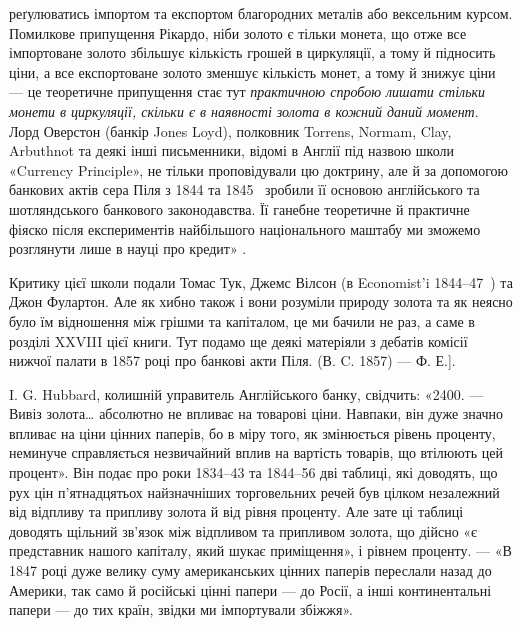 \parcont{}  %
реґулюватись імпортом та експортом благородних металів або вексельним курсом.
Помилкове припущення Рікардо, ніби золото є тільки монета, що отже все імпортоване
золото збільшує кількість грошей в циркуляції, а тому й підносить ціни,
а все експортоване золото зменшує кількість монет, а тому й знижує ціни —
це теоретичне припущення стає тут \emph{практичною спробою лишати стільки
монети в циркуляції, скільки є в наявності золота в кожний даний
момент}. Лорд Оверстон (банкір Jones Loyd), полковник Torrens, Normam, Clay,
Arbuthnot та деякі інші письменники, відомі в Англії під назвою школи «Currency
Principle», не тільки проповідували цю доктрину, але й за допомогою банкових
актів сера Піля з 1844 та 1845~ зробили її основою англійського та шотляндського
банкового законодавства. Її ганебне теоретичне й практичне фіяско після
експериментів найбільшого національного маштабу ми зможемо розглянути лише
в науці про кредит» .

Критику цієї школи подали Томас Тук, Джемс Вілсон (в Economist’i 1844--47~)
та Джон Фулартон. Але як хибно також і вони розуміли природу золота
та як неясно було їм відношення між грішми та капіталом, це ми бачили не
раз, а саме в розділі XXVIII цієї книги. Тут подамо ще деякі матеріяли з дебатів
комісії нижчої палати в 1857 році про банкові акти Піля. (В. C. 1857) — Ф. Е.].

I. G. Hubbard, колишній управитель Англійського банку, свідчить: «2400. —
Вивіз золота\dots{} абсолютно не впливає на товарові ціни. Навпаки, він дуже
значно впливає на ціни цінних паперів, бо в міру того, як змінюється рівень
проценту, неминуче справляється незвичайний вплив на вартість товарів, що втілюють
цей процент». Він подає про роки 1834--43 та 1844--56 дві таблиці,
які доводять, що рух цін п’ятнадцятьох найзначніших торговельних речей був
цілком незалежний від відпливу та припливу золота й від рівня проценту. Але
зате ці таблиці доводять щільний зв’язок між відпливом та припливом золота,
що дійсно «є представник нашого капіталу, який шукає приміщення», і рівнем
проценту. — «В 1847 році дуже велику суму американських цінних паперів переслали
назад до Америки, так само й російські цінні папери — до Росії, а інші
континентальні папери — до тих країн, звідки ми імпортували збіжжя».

--

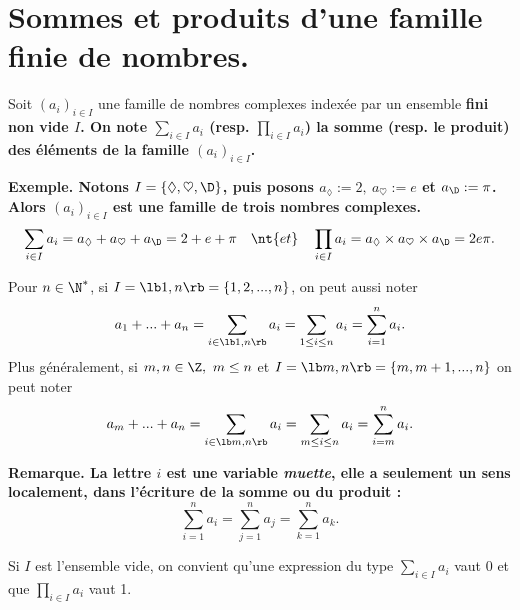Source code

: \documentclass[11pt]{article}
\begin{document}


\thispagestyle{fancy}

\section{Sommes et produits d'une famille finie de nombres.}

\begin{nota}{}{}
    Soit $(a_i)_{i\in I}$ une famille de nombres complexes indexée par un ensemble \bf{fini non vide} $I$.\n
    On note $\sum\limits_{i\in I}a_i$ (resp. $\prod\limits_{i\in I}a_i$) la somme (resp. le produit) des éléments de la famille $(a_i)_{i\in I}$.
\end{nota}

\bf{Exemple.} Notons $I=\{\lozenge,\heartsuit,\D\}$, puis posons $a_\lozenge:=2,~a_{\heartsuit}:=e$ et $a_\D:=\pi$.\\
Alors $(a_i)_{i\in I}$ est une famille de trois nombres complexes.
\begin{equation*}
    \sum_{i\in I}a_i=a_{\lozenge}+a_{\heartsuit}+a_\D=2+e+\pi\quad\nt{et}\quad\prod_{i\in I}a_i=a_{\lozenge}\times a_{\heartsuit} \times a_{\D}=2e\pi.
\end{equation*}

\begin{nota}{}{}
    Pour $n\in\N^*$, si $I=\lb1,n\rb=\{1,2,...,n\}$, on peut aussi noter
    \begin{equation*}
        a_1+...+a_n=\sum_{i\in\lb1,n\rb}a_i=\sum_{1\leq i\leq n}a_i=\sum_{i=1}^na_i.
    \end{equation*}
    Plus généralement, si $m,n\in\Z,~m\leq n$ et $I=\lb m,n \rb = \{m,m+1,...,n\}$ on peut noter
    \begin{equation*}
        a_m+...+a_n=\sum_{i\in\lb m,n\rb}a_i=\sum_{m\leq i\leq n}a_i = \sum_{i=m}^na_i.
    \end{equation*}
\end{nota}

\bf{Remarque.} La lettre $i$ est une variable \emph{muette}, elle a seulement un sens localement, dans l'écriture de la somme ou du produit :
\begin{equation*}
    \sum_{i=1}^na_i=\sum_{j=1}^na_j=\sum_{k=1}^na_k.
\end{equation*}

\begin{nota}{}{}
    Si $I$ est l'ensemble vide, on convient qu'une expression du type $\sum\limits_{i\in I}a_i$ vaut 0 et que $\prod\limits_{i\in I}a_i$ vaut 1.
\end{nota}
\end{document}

* _WHAT IS EXPECTED_
Would you retype the lines above from the one with "зате ці таблиці" down to the one with "континентальні папери —", word for word, both ends included and no other lines?

* _SOLVED PROBLEM_
зате ці таблиці доводять щільний зв’язок між відпливом та припливом золота,
що дійсно «є представник нашого капіталу, який шукає приміщення», і рівнем
проценту. — «В 1847 році дуже велику суму американських цінних паперів переслали
назад до Америки, так само й російські цінні папери — до Росії, а інші
континентальні папери — до тих країн, звідки ми імпортували збіжжя».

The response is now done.